- The client files: Facebook vs. Google
- Did you know that your future real estate clients who are hanging out on Facebook are not looking for the same thing that your future real estate clients browsing through search engines are?
- Knowing that the traffic that comes to your blog site via search engine traffic is in a different phase of the process than someone who connects with your business page on Facebook is essential.
- The thing is, the connections you make on your Facebook business page are often, even farther away from making a purchase than the consumer who is using a search engine.
- So the question is, which is better for real estate lead generation, Facebook or Google?
The client files: Facebook vs. Google
I’ve had several clients ask me, over the course of the last several months, which is better for real estate lead generation? Should they be focusing on Google or should they be focusing on Facebook?
Well, the answer isn’t black and white. It’s not right or wrong. In fact, it’s convoluted.

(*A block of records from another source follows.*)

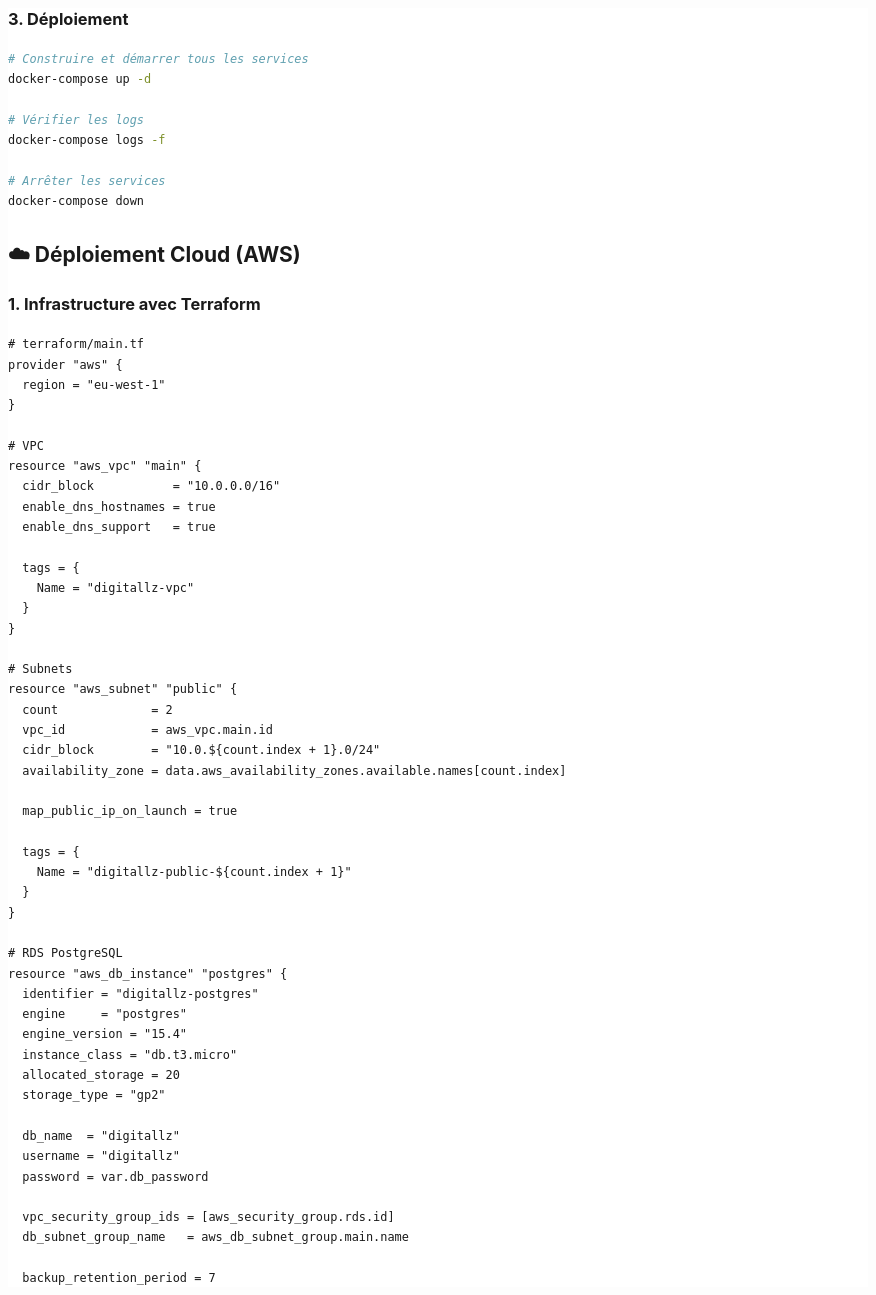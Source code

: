 ### 3. Déploiement
```bash
# Construire et démarrer tous les services
docker-compose up -d

# Vérifier les logs
docker-compose logs -f

# Arrêter les services
docker-compose down
```

## ☁️ Déploiement Cloud (AWS)

### 1. Infrastructure avec Terraform
```hcl
# terraform/main.tf
provider "aws" {
  region = "eu-west-1"
}

# VPC
resource "aws_vpc" "main" {
  cidr_block           = "10.0.0.0/16"
  enable_dns_hostnames = true
  enable_dns_support   = true

  tags = {
    Name = "digitallz-vpc"
  }
}

# Subnets
resource "aws_subnet" "public" {
  count             = 2
  vpc_id            = aws_vpc.main.id
  cidr_block        = "10.0.${count.index + 1}.0/24"
  availability_zone = data.aws_availability_zones.available.names[count.index]

  map_public_ip_on_launch = true

  tags = {
    Name = "digitallz-public-${count.index + 1}"
  }
}

# RDS PostgreSQL
resource "aws_db_instance" "postgres" {
  identifier = "digitallz-postgres"
  engine     = "postgres"
  engine_version = "15.4"
  instance_class = "db.t3.micro"
  allocated_storage = 20
  storage_type = "gp2"

  db_name  = "digitallz"
  username = "digitallz"
  password = var.db_password

  vpc_security_group_ids = [aws_security_group.rds.id]
  db_subnet_group_name   = aws_db_subnet_group.main.name

  backup_retention_period = 7
```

Did you know that your future real estate clients who are hanging out on Facebook are not looking for the same thing that your future real estate clients browsing through search engines are?
This is why it’s so important to understand both how to generate leads on Facebook as well as the typical online lead generation process.
When someone is looking to buy or sell a home, no matter how far in the future they are looking, they’ll typically head over to a search engine such as Google and they’ll either start doing searches for homes or, they’ll start asking questions about the process.
Making sure you are filling your blog site with both of these types of “content” is the essential foundation to guiding those eyeballs over to your site, and to capturing them into your sales funnel.
Knowing that the traffic that comes to your blog site via search engine traffic is in a different phase of the process than someone who connects with your business page on Facebook is essential.
When someone is on Facebook, they are looking to connect with someone or something they have some sort of connection with already, or, they are looking for someone or something that gives them value in some way. Typically, your Facebook lead is not in the process of buying or selling, yet. Typically. I said typically. This is not all-inclusive.
In most cases, there isn’t a time frame in their mind, just some nebulous “in the future” (if that). With a search engine lead, even if that time frame is 12-18-24 months in the future, it’s still there, identified as a time frame. They are using search engines because they have a direct need or desire.
When people are connecting on Facebook, it’s not usually out of a direct need or desire to buy or sell a home, it’s out of a desire for connection, for value, for someway to improve their lives.
The thing is, the connections you make on your Facebook business page are often, even farther away from making a purchase than the consumer who is using a search engine.
However, the connections you make on Facebook have the potential to be, and are more likely to be, more loyal and more likely to refer their friends and family to you, even before that connection utilizes your services.
But, to make sure of this, you must be providing value, on a constant and consistent basis, both via the Facebook connection and via a touch connection outside Facebook (typically an email connection). You must be in constant engagement with (notice I didn’t say communication with) your Facebook connections. Honestly, you’ll need to make sure you are in front of your Facebook connections on nearly a daily basis, directly on Facebook.
So in other words, for Facebook leads, the nurturing process is longer, but the ultimate potential in sales for you, the real state agent, is infinitely higher.
So the question is, which is better for real estate lead generation, Facebook or Google?
You need both.
You must have a diversified channel process for your lead generation. However, you need to understand the leads that come through each channel, where they are, what they are looking for, why they are there, and when they will be ready to take action.
This is why it is so important that you have a niche and know your niche. When you do, you know the entire process for that niche (you know what that niche needs even before that niche knows what they need) [INMAN LINK]
When you master this, you can master online lead generation. You’ll quickly dominate when it comes to nurturing and converting those leads into closed clients.